→ Task description
Output each line of the data word for word, from the first through the line that holds "Flutter 拥有活跃的开", and leave off whatever follows.

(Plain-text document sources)
********************
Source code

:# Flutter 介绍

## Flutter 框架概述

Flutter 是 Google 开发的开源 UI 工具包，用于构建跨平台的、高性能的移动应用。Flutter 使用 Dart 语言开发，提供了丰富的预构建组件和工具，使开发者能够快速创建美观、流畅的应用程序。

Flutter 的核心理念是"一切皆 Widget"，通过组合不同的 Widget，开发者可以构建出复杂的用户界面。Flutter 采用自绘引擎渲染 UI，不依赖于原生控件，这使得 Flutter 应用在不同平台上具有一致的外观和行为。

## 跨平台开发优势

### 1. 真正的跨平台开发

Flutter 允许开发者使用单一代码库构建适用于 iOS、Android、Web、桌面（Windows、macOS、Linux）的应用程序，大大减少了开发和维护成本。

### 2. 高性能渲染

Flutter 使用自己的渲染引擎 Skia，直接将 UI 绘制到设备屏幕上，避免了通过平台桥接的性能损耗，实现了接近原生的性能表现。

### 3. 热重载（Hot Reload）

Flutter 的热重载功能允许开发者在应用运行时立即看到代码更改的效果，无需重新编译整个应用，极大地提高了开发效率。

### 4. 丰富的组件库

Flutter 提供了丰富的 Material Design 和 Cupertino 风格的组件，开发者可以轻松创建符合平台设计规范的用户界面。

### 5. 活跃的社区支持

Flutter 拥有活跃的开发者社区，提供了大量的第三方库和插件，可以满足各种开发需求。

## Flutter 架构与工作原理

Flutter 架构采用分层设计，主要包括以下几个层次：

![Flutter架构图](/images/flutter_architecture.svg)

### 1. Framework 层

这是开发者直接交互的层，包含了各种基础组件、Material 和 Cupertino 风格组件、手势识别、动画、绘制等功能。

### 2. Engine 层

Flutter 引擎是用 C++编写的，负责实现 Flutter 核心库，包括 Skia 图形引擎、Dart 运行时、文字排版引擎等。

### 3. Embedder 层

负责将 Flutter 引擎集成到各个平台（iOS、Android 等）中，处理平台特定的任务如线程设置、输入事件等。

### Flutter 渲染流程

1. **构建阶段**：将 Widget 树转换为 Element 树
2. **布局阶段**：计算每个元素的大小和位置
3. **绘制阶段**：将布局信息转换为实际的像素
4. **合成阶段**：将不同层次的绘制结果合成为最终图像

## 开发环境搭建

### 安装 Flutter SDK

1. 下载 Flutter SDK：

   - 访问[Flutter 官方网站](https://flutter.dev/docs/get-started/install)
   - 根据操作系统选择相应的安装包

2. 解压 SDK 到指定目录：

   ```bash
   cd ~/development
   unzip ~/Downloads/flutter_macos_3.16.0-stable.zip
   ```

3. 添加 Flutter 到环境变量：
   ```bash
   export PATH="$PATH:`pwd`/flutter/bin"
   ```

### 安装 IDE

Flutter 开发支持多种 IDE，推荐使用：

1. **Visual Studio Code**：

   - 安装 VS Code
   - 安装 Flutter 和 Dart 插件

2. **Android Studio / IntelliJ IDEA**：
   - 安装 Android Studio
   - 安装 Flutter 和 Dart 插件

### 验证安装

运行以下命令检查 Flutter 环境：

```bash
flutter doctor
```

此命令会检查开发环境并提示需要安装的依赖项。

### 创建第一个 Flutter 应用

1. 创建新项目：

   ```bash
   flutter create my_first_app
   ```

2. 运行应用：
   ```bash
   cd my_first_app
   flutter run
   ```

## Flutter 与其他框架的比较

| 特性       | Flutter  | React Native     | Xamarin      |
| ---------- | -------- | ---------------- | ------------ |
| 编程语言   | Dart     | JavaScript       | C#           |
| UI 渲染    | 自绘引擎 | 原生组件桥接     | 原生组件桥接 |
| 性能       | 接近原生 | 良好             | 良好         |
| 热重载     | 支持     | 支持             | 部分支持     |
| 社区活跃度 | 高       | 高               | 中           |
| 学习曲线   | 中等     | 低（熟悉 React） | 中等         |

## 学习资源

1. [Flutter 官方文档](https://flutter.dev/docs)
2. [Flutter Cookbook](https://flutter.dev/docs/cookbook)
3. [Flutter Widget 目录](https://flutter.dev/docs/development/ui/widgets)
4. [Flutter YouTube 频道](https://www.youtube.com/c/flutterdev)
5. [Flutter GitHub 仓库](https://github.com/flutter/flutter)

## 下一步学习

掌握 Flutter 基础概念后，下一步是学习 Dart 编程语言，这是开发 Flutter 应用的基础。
********************
→ Solved problem
Source code

:# Flutter 介绍

## Flutter 框架概述

Flutter 是 Google 开发的开源 UI 工具包，用于构建跨平台的、高性能的移动应用。Flutter 使用 Dart 语言开发，提供了丰富的预构建组件和工具，使开发者能够快速创建美观、流畅的应用程序。

Flutter 的核心理念是"一切皆 Widget"，通过组合不同的 Widget，开发者可以构建出复杂的用户界面。Flutter 采用自绘引擎渲染 UI，不依赖于原生控件，这使得 Flutter 应用在不同平台上具有一致的外观和行为。

## 跨平台开发优势

### 1. 真正的跨平台开发

Flutter 允许开发者使用单一代码库构建适用于 iOS、Android、Web、桌面（Windows、macOS、Linux）的应用程序，大大减少了开发和维护成本。

### 2. 高性能渲染

Flutter 使用自己的渲染引擎 Skia，直接将 UI 绘制到设备屏幕上，避免了通过平台桥接的性能损耗，实现了接近原生的性能表现。

### 3. 热重载（Hot Reload）

Flutter 的热重载功能允许开发者在应用运行时立即看到代码更改的效果，无需重新编译整个应用，极大地提高了开发效率。

### 4. 丰富的组件库

Flutter 提供了丰富的 Material Design 和 Cupertino 风格的组件，开发者可以轻松创建符合平台设计规范的用户界面。

### 5. 活跃的社区支持

Flutter 拥有活跃的开发者社区，提供了大量的第三方库和插件，可以满足各种开发需求。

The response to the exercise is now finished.